→ **Problem details**
Only one span of the listing below is wanted: the lines from the one with "Setup and Empirical" through the one with "behaviour of the", reproduced exactly, both ends kept.

Data shown START

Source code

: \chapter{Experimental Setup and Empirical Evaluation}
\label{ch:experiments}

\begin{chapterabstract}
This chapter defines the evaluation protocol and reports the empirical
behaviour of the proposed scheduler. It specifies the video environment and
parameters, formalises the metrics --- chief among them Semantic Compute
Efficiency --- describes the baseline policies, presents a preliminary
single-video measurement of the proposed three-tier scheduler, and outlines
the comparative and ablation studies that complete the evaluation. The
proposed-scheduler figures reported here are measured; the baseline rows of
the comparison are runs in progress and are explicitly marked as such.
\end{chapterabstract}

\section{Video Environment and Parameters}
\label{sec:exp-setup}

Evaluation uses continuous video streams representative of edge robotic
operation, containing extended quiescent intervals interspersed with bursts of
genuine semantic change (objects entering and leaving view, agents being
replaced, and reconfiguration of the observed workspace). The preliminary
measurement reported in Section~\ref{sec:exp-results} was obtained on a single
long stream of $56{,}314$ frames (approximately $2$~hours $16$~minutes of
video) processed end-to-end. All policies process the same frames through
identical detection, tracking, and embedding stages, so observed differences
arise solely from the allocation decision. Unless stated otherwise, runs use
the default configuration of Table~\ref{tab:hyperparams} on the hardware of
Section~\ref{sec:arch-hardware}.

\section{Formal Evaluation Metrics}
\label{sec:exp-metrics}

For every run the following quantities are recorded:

Data shown END

→ **Answer for the task**
: \chapter{Experimental Setup and Empirical Evaluation}
\label{ch:experiments}

\begin{chapterabstract}
This chapter defines the evaluation protocol and reports the empirical
behaviour of the proposed scheduler. It specifies the video environment and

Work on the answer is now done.